Assignment> Go through the entries below, tally each line with the string "signaler", and give the final number by itself.

Information provided>
────────────────────

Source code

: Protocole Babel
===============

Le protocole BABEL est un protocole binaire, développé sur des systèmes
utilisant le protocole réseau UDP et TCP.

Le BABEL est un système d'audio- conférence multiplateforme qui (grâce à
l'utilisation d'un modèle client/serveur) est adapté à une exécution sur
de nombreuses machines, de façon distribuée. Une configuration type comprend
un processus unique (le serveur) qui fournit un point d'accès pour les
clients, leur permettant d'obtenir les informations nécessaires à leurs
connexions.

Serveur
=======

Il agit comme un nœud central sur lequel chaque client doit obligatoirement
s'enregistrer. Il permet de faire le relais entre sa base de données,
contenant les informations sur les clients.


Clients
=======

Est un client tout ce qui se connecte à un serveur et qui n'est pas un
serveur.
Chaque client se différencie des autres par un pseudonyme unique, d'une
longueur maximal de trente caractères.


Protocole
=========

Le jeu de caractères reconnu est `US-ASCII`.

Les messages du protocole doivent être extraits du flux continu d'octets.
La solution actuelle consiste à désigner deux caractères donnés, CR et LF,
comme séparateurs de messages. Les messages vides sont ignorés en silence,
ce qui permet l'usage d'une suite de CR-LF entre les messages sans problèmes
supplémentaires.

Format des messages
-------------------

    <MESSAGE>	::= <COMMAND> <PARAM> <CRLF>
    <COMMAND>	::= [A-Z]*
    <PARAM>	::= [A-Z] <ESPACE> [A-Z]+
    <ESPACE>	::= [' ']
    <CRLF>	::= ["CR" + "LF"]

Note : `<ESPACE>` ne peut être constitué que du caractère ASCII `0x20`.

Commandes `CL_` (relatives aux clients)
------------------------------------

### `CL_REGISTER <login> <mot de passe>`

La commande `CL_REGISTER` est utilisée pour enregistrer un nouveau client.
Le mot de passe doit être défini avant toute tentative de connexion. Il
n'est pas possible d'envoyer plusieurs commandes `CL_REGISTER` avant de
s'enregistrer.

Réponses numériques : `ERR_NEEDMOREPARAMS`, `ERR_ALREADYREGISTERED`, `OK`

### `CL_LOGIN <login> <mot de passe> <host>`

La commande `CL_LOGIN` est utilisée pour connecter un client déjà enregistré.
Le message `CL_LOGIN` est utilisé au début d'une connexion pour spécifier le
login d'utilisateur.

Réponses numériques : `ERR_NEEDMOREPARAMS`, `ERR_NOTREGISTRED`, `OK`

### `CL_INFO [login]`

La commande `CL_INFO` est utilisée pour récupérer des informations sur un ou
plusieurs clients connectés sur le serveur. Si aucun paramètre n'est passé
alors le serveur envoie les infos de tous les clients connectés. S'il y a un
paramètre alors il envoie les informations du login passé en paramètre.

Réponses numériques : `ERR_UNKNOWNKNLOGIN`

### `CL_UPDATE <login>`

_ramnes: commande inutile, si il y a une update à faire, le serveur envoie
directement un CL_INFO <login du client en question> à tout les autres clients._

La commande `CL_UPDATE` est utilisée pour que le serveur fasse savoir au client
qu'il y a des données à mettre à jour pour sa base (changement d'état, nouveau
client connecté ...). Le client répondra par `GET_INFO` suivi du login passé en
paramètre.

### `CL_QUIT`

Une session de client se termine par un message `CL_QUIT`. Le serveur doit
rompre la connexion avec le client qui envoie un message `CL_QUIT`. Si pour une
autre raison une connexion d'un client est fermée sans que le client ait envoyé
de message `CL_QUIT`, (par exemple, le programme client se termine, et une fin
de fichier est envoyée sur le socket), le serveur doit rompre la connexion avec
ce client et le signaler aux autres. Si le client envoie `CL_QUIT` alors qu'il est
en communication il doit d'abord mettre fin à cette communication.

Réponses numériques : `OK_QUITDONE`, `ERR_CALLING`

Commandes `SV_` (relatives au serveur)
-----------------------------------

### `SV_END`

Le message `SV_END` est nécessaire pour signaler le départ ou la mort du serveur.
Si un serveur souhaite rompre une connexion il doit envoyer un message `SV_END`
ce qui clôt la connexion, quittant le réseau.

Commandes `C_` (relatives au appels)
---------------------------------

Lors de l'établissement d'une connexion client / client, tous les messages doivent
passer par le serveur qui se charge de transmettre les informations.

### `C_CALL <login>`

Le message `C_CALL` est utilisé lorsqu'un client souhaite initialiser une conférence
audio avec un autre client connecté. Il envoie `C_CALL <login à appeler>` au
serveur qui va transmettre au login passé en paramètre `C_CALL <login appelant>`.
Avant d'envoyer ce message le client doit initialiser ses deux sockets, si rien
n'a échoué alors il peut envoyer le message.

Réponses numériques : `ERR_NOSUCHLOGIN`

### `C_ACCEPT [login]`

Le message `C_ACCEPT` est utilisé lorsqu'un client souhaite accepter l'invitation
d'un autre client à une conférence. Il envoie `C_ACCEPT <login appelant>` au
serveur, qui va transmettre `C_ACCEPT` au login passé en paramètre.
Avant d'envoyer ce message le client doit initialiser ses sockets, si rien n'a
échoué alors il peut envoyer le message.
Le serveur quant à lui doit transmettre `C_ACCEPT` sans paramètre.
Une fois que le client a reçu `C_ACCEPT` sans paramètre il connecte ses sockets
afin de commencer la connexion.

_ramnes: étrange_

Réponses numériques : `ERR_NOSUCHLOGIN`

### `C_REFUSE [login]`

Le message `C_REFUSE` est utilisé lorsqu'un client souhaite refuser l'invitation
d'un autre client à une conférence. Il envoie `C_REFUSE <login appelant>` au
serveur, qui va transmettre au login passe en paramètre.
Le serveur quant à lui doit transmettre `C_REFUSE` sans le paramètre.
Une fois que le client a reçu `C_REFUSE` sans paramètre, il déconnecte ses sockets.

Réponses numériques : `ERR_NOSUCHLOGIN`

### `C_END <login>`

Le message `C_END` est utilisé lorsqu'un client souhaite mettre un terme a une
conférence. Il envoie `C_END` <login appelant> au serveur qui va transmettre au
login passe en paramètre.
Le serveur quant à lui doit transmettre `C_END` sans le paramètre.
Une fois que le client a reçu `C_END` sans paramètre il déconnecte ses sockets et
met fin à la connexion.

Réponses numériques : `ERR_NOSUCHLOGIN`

────────────────────

Response to this task> 2